But the infrastructure challenge extends far beyond processors. Modern AI systems must also support massive storage hierarchies and high-speed networking to efficiently move and process enormous datasets. Yoon said that the AI buildout has become a full-stack engineering problem, spanning silicon, packaging, interconnect (PCB and PCBA), power delivery, and cooling.

To frame these pressures, he outlined six foundational pillars shaping AI infrastructure development: performance, system resilience, quality and reliability, security, power consumption and sustainability, supply chain resilience, and cost. Performance remains the primary driver, enabled by advanced silicon nodes, heterogeneous integration, and the bandwidth scaling delivered by high-bandwidth memory and next-generation interconnect standards. Density is equally critical, as AI platforms require the highest-capacity DRAM, flash, and I/O to meet low-latency training and inference requirements. At the same time, reliability, security, lifecycle management, and economics are becoming defining constraints as AI systems scale into mainstream deployment.

From a technology standpoint, silicon scaling continues aggressively toward 2 nm and below, but packaging has become a defining enabler of progress.
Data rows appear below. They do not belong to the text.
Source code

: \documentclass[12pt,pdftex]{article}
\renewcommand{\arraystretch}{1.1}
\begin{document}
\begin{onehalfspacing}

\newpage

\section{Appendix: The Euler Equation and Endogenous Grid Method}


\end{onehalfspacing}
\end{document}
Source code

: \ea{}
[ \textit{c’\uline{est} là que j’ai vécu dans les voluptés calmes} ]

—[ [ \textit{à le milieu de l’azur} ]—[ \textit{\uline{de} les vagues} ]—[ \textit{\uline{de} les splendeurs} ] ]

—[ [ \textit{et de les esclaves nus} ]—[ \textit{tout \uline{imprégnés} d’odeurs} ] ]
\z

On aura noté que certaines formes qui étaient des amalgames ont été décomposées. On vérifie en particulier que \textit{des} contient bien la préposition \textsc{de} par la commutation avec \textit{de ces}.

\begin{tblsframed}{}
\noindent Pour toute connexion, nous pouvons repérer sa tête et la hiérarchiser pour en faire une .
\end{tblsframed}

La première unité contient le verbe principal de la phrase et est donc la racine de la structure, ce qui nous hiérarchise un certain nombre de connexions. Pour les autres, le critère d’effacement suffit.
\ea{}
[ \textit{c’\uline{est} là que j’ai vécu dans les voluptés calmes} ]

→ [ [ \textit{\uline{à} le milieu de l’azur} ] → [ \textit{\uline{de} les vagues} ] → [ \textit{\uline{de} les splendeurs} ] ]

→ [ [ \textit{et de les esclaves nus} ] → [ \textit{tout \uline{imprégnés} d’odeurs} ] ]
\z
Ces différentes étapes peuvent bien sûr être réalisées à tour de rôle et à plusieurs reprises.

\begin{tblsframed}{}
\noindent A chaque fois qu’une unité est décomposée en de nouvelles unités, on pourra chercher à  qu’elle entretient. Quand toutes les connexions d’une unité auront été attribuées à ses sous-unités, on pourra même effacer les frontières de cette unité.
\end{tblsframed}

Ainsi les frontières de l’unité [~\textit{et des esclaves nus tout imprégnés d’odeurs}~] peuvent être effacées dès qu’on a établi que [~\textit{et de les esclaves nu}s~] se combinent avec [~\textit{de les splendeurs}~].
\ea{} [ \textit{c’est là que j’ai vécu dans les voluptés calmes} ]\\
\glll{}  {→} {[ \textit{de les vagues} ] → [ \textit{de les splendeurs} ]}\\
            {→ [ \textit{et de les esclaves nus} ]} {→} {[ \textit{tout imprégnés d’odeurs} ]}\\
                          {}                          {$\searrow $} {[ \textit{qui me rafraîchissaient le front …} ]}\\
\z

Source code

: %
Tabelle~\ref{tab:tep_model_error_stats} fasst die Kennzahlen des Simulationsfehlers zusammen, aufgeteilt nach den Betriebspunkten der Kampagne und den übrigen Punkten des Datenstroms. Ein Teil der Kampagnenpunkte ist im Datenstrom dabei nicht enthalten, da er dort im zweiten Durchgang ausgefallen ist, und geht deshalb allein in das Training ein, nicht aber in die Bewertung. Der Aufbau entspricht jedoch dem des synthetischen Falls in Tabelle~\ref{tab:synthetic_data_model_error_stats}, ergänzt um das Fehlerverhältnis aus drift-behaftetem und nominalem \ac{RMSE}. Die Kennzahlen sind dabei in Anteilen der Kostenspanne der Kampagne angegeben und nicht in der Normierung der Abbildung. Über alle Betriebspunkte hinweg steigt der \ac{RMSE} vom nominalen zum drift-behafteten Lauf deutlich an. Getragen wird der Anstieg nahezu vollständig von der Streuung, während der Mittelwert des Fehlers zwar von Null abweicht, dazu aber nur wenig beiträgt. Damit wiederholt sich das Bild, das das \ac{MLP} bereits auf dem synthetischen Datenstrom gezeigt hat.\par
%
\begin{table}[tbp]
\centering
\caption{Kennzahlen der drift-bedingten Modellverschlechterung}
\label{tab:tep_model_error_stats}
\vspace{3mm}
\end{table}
The industry’s shift to 2.5D and 3D heterogeneous integration, advanced interposers, and emerging substrate approaches, such as glass, is now central to sustaining bandwidth and performance gains as traditional scaling slows.

A major theme of the presentation was the need for system-level co-optimization. Historically, chip, package, and system development could proceed sequentially, with designs handed off downstream. In today’s AI environment, the interactions among silicon, packaging, PCBs, mechanical constraints, and thermal solutions are far too complex for siloed approaches. Future progress will require integrated chip-to-system methodologies that optimize across the entire stack.

Power and cooling challenges illustrate this shift clearly. GPU-driven AI workloads are pushing power densities beyond the limits of air cooling, accelerating the transition toward liquid-cooled architectures. Advanced packaging also introduces new thermal complexity, particularly as high-bandwidth memory stacks evolve from today’s HBM3E deployments toward future HBM4 configurations with even greater capacity and bandwidth. These advances raise the importance of new materials, improved thermal interfaces, and robust cooling strategies. At the same time, the rapid expansion of AI infrastructure is creating growing concerns about electrical grid capacity and long-term sustainability.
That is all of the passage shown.